* [Source texts of formatted documents]

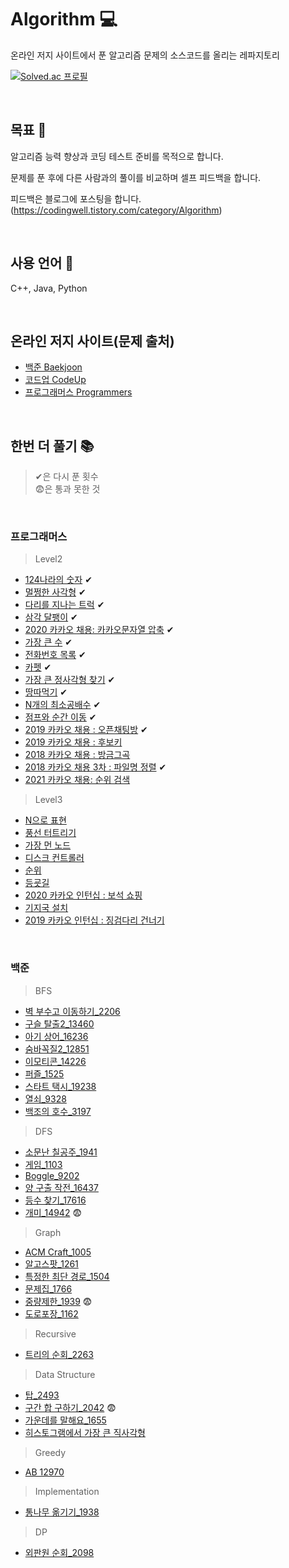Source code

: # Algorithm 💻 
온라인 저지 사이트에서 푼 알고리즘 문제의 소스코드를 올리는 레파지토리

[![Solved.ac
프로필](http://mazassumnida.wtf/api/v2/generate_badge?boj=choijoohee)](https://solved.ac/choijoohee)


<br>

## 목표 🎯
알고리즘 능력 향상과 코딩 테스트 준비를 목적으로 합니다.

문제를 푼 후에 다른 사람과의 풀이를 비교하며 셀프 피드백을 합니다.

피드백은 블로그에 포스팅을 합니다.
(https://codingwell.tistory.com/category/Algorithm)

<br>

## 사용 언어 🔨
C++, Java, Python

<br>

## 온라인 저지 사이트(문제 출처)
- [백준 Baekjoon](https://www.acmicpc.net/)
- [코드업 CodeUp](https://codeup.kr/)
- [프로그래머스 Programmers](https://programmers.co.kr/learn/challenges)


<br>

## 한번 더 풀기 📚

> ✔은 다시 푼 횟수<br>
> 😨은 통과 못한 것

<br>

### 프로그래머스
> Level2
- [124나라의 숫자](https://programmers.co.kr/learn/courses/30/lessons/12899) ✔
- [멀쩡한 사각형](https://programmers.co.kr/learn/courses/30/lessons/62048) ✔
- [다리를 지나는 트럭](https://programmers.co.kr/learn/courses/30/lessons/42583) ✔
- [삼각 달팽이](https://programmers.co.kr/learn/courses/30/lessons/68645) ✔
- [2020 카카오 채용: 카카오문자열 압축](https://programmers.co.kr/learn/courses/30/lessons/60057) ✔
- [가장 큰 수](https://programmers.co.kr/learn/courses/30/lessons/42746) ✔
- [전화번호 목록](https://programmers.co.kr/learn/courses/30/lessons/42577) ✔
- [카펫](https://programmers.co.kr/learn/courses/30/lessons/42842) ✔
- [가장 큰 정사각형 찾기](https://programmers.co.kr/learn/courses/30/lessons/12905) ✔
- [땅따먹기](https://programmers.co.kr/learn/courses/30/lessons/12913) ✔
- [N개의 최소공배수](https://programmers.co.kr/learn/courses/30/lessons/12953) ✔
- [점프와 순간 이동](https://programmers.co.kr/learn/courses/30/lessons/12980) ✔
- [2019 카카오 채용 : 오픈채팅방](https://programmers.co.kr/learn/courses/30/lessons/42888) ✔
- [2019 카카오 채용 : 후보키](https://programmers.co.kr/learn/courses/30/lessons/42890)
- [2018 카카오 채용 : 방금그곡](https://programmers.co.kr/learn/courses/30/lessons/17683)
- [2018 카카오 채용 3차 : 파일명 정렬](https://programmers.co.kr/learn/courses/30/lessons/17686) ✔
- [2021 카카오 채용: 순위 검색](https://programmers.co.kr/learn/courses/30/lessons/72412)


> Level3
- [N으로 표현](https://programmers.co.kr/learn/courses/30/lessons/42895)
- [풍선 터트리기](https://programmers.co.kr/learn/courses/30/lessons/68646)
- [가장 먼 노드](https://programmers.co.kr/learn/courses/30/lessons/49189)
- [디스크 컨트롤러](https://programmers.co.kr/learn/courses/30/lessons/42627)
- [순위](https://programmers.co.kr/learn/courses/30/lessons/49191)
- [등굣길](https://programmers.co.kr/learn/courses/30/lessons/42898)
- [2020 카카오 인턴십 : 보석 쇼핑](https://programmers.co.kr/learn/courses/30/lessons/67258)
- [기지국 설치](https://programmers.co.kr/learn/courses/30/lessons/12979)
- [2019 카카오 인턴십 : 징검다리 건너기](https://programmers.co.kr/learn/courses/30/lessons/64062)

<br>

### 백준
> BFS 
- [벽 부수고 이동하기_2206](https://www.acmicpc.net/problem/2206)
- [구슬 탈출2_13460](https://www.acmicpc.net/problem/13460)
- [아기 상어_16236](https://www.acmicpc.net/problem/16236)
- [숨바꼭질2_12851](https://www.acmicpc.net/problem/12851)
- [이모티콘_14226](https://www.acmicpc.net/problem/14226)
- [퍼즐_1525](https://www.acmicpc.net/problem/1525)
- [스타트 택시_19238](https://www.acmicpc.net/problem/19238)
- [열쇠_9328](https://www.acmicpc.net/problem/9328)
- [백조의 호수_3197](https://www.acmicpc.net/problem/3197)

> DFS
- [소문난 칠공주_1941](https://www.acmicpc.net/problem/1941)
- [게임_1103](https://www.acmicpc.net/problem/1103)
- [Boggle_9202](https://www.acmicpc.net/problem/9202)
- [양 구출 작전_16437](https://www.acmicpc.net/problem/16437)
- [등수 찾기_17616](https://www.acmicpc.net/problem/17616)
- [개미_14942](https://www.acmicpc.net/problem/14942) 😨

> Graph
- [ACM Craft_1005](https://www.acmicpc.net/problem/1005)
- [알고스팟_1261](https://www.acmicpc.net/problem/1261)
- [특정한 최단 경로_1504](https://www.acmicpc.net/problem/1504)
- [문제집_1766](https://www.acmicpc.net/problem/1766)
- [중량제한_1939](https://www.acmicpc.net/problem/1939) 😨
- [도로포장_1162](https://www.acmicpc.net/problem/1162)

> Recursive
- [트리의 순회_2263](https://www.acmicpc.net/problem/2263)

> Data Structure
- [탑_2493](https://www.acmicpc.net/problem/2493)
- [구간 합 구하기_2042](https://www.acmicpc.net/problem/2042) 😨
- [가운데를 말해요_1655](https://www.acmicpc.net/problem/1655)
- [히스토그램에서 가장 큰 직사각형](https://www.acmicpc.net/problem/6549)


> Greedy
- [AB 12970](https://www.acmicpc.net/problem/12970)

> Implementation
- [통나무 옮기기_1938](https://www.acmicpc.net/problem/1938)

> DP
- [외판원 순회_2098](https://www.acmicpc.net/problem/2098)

* [ABOUT THIS TASK]
Among the entries above, identify all lines with "Algorithm" and copy them.

* [THE COMPLETED TASK]
: # Algorithm 💻 
(https://codingwell.tistory.com/category/Algorithm)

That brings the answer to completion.